From: Kefeng Wang <wangkefeng.wang@huawei.com>
To: David Hildenbrand <david@redhat.com>,
Andrew Morton <akpm@linux-foundation.org>
Cc: Helge Deller <deller@gmx.de>, Daniel Vetter <daniel@ffwll.ch>,
Matthew Wilcox <willy@infradead.org>, <linux-mm@kvack.org>,
Jonathan Corbet <corbet@lwn.net>
Subject: Re: [PATCH 1/4] fs/proc/task_mmu: use folio API in pte_is_pinned()
Date: Wed, 5 Jun 2024 09:30:59 +0800 [thread overview]
Message-ID: <f5a3c6d2-6287-452a-b852-2aaddc9ce5e4@huawei.com> (raw)
In-Reply-To: <f466aae2-9a3e-4081-b2d8-fa5930b8bc29@redhat.com>
On 2024/6/4 23:47, David Hildenbrand wrote:
> On 04.06.24 16:26, Kefeng Wang wrote:
>>
>>
>> On 2024/6/4 19:51, David Hildenbrand wrote:
>>> On 04.06.24 13:48, Kefeng Wang wrote:
>>>> Convert to use vm_normal_folio() and folio_maybe_dma_pinned() API,
>>>> which helps to remove page_maybe_dma_pinned() in the subsequent change.
>>>>
>>>> Signed-off-by: Kefeng Wang <wangkefeng.wang@huawei.com>
>>>> ---
>>>> fs/proc/task_mmu.c | 8 ++++----
>>>> 1 file changed, 4 insertions(+), 4 deletions(-)
>>>>
>>>> diff --git a/fs/proc/task_mmu.c b/fs/proc/task_mmu.c
>>>> index f8d35f993fe5..5aceb3db7565 100644
>>>> --- a/fs/proc/task_mmu.c
>>>> +++ b/fs/proc/task_mmu.c
>>>> @@ -1088,7 +1088,7 @@ struct clear_refs_private {
>>>> static inline bool pte_is_pinned(struct vm_area_struct *vma,
>>>> unsigned long addr, pte_t pte)
>>>> {
>>>> - struct page *page;
>>>> + struct folio *folio;
>>>> if (!pte_write(pte))
>>>> return false;
>>>> @@ -1096,10 +1096,10 @@ static inline bool pte_is_pinned(struct
>>>> vm_area_struct *vma, unsigned long addr,
>>>> return false;
>>>> if (likely(!test_bit(MMF_HAS_PINNED, &vma->vm_mm->flags)))
>>>> return false;
>>>> - page = vm_normal_page(vma, addr, pte);
>>>> - if (!page)
>>>> + folio = vm_normal_folio(vma, addr, pte);
>>>> + if (!folio)
>>>> return false;
>>>> - return page_maybe_dma_pinned(page);
>>>> + return folio_maybe_dma_pinned(folio);
>>>> }
>>>> static inline void clear_soft_dirty(struct vm_area_struct *vma,
>>>
>>> Likely we should just get rid of the pte_is_pinned() check completely
>>> now.

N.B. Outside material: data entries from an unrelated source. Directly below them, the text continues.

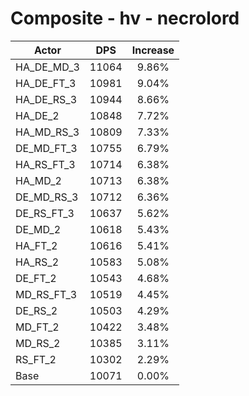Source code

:# Composite - hv - necrolord
| Actor | DPS | Increase |
|---|:---:|:---:|
|HA_DE_MD_3|11064|9.86%|
|HA_DE_FT_3|10981|9.04%|
|HA_DE_RS_3|10944|8.66%|
|HA_DE_2|10848|7.72%|
|HA_MD_RS_3|10809|7.33%|
|DE_MD_FT_3|10755|6.79%|
|HA_RS_FT_3|10714|6.38%|
|HA_MD_2|10713|6.38%|
|DE_MD_RS_3|10712|6.36%|
|DE_RS_FT_3|10637|5.62%|
|DE_MD_2|10618|5.43%|
|HA_FT_2|10616|5.41%|
|HA_RS_2|10583|5.08%|
|DE_FT_2|10543|4.68%|
|MD_RS_FT_3|10519|4.45%|
|DE_RS_2|10503|4.29%|
|MD_FT_2|10422|3.48%|
|MD_RS_2|10385|3.11%|
|RS_FT_2|10302|2.29%|
|Base|10071|0.00%|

We don't perform the same for PMDs, we don't sync against GUP-fast,
>>
>> Yes, no handle for clear PMDs.
>>
>>> and the original COW vs. GUP issue was resolved.
>>
>> Agree, but I'm not sure about removing it, from the commit 9348b73c2e1bf,
>>
>> "The whole "track page soft dirty" state doesn't work with pinned
>> pages
>> anyway, since the page might be dirtied by the pinning entity without
>> ever being noticed in the page tables."
>>
>> The issue is between the pin mechanism and "track page soft dirty", if
>> the page is pinned, the pining entiry(DMA?) could change the page but
>> the pte dirty won't be set, so maybe we still need it, even add some
>> similar thing for PMD? Correct me if I'm wrong, thanks.
>
> Yes, but it doesn't work with any mechanism that write-protects PTEs,
> including mprotect() and uffd-wp.
>
> Then, we never synced agaisnt concurrent GUP-fast, concurrent O_DIRECT
> that might still use !FOLL_PIN, never handled PMD ... so it's all not
> consistent nor really helpful nowdays.
>
> ... and if you have read-only pinned pages (which we cannot distinguish)
>
OK, many cases need to be addressed.
> I have a proper patch lying around here for quite a while:
>
> commit 9ef578b7aba8bba626b904fe90e5be0690842fd3
> Author: David Hildenbrand <david@redhat.com>
> Date: Wed Feb 16 20:39:43 2022 +0100
>
> fs/proc/task_mmu: allow setting pinned pages R/O for softdirty
> tracking
> Before we had PG_anon_exclusive, our new COW logic would end up
> replacing a pinned page in the page tables, detecting it as possibly
> shared. Consequently, we'd lost synchronicity between the page mapped
> into the page table and the page pin.
> We tried preventing mapping pinned pages R/O, however, history told us
> that that is impossible -- and we added PG_anon_exclusive to have
> it all
> working reliably again.
> Now that we have PG_anon_exclusive in place, let's get rid of the
> check for
> pinned pages and revert it to the old state.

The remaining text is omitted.